Casey McCarthy: Yeah, you bet. And first of all, thanks for having me on. I'm excited about this. Um, so a third party administrator is a very, kind of a unique role and uh, what we do is we're kind of one part of the, uh, of the [00:02:00] mix of players in a 401k. And, um, I like to explain this by saying we do really do two things. We design 401k plans and administer them.

And the reason that it's important to have those two components is because a 401k is really a generic term [00:02:15] for a lot of different bells and whistles you can have in your retirement plan. Um, there's a lot of different decisions to be made. We help consult, I help consult to make those decisions with the business owner as well as the advisor because I kind of say the advisor is the quarterback of the situation.[00:02:30]

So the advisor is usually sitting side by side with me or on a zoom together, and we walk through and determine what the business owner wants because again. Uh, some plans are designed primarily for the business owner to max out what they can put away for them themselves. [00:02:45] Some are designed to attract and retain the best employees.

Most are designed with both in mind. Um, business owners spend so much of their time and effort building their business that a lot of times they get a little bit of a late start on their retirement saving. And so if they, you know, get to 45, 50, [00:03:00] 55 and decide it's time to really ramp that up, 4 0 1 Ks a lot of times get started then.

But then it's a benefit to everybody because the employees benefit that as well. So we are kind of one of the players in a 401k, but we are kind of, in my opinion, I'd say the best place to [00:03:15] start if a business owner wants to start a plan.

Jeb Graham: Yep. And real quick, just so to, to differentiate our role versus your role.

Okay. So when we get a new 401k plan, typically what we're doing is, as, as Metcalf partners is we're gonna educate the employees. [00:03:30] Um, so basically we're gonna go over fund selection, we're gonna. We're gonna help 'em pick what funds are in the 401k. Uh, we're gonna go over fund selection. We're gonna educate them about how much, uh, money they, based on how much money they're saving, what that should accumulate to, [00:03:45] given certain rates of return over the years.

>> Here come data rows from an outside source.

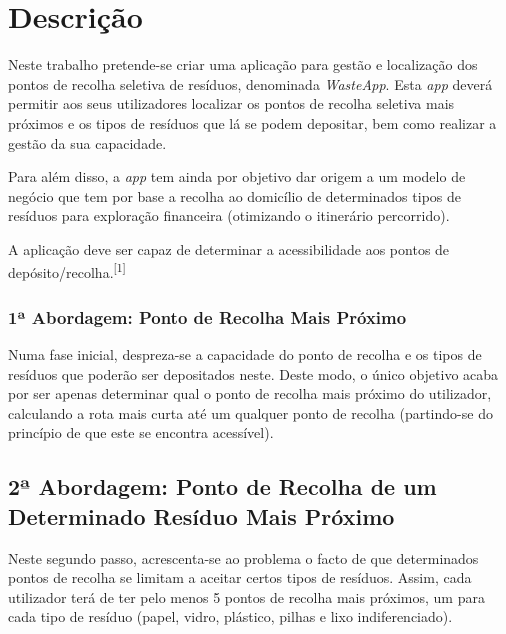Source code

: \documentclass[article, a4paper, 12pt, oneside]{memoir}
\begin{document}
\chapter[Descrição][Descrição]{Descrição} \label{\thechapter}

Neste trabalho pretende-se criar uma aplicação para gestão e localização dos pontos de recolha seletiva de resíduos, denominada \textit{WasteApp}. Esta \textit{app} deverá permitir aos seus utilizadores localizar os pontos de recolha seletiva mais próximos e os tipos de resíduos que lá se podem depositar, bem como realizar a gestão da sua capacidade.

Para além disso, a \textit{app} tem ainda por objetivo dar origem a um modelo de negócio que tem por base a recolha ao domicílio de determinados tipos de resíduos para exploração financeira (otimizando o itinerário percorrido).

A aplicação deve ser capaz de determinar a acessibilidade aos pontos de depósito/recolha.\textsuperscript{[1]}

\subsection[1ª Abordagem: Ponto de Recolha Mais Próximo][1ª Abordagem: Ponto de Recolha Mais Próximo]{1ª Abordagem: Ponto de Recolha Mais Próximo} \label{\thesection}
	
	Numa fase inicial, despreza-se a capacidade do ponto de recolha e os tipos de resíduos que poderão ser depositados neste. Deste modo, o único objetivo acaba por ser apenas determinar qual o ponto de recolha mais próximo do utilizador, calculando a rota mais curta até um qualquer ponto de recolha (partindo-se do princípio de que este se encontra acessível).

\section[2ª Abordagem: Ponto de Recolha de um Determinado Resíduo Mais Próximo][2ª Abordagem: Ponto de Recolha de um Determinado Resíduo Mais Próximo]{2ª Abordagem: Ponto de Recolha de um Determinado Resíduo Mais Próximo} \label{\thesection}
	
	Neste segundo passo, acrescenta-se ao problema o facto de que determinados pontos de recolha se limitam a aceitar certos tipos de resíduos. Assim, cada utilizador terá de ter pelo menos 5 pontos de recolha mais próximos, um para cada tipo de resíduo (papel, vidro, plástico, pilhas e lixo indiferenciado).	
\end{document}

And you guys are actually number one, keeping that, that, that plan compliant, right. And making sure that ev that it, it meets the rules of a 401k plan. Yeah. Uh, and then you're also, to your point, [00:04:00] designing it with the business owner. To, to help them maximize the amount of money that they can either save on taxes, uh, by, by making contributions, possibly doing profit sharing, and then also, um, you know, maybe just [00:04:15] saving into the Roth portion of that as well.

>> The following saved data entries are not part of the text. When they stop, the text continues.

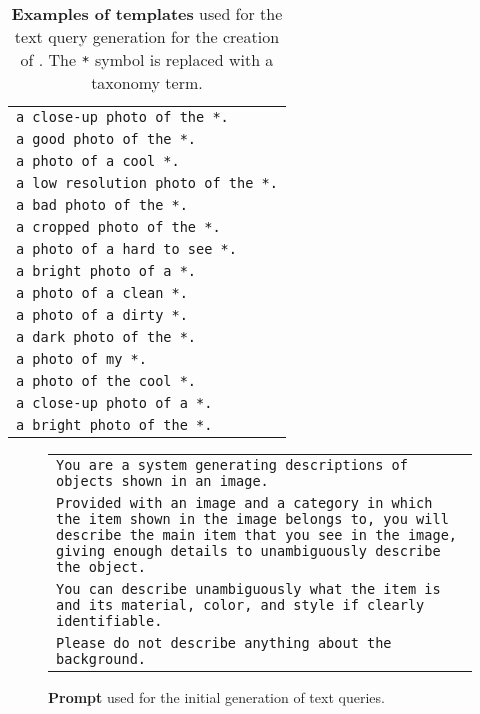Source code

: \begin{table}[t]
    \centering
    \begin{tabular}{l}
        \texttt{a close-up photo of the *.}\\
        \texttt{a good photo of the *.}\\
        \texttt{a photo of a cool *.}\\
        \texttt{a low resolution photo of the *.}\\
        \texttt{a bad photo of the *.}\\
        \texttt{a cropped photo of the *.}\\
        \texttt{a photo of a hard to see *.}\\
        \texttt{a bright photo of a *.}\\
        \texttt{a photo of a clean *.}\\
        \texttt{a photo of a dirty *.}\\
        \texttt{a dark photo of the *.}\\
        \texttt{a photo of my *.}\\
        \texttt{a photo of the cool *.}\\
        \texttt{a close-up photo of a *.}\\
        \texttt{a bright photo of the *.}
    \end{tabular}
    \vspace{-6pt}
    \caption{\textbf{Examples of templates} used for the text query generation for the creation of \miniours. The \texttt{*} symbol is replaced with a taxonomy term.
    \label{tab:templates}
    \vspace{-6pt}
    }
\end{table}

\begin{figure}[t]
    \centering
    \begin{tcolorbox}[colback=gray!15, colframe=black, width=\linewidth]
        \hspace{-8pt}
        \begin{tabular}{p{1.03\linewidth}}
            {\scriptsize \texttt{You are a system generating descriptions of objects shown in an image.}} \\
            {\scriptsize \texttt{Provided with an image and a category in which the item shown in the image belongs to, you will describe the main item that you see in the image, giving enough details to unambiguously describe the object.}} \\
            {\scriptsize \texttt{You can describe unambiguously what the item is and its material, color, and style if clearly identifiable.}} \\
            {\scriptsize \texttt{Please do not describe anything about the background.}}
        \end{tabular}
    \end{tcolorbox}
    \vspace{-6pt}
    \caption{\textbf{Prompt} used for the initial generation of text queries.
    \label{fig:chagpt_prompt}
    }
\end{figure}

So you're, you're helping them kind of design it to where it benefits them and their employees in the best way. Correct.

Casey McCarthy: Exactly. E, exactly. And to chime in on that, we, we don't, not only, uh, not only do we not help with the fund decisions. We are [00:04:30] not legally allowed to do any of that. And, and, and you as the advisor are, that's, that's something you focus on and you're very good at and you're qualified to do.

Um, but yes, uh, you also as the advisor decide who the TPA is gonna be. So you decide if we're the firm to hire [00:04:45] and you decide who the custodian is gonna be, which is where the assets go, when somebody puts money in the plan or the business puts money in the plan. Um, so yes, that's exactly right. So there's, there's different, different players in the 401k because of the fact that, that each.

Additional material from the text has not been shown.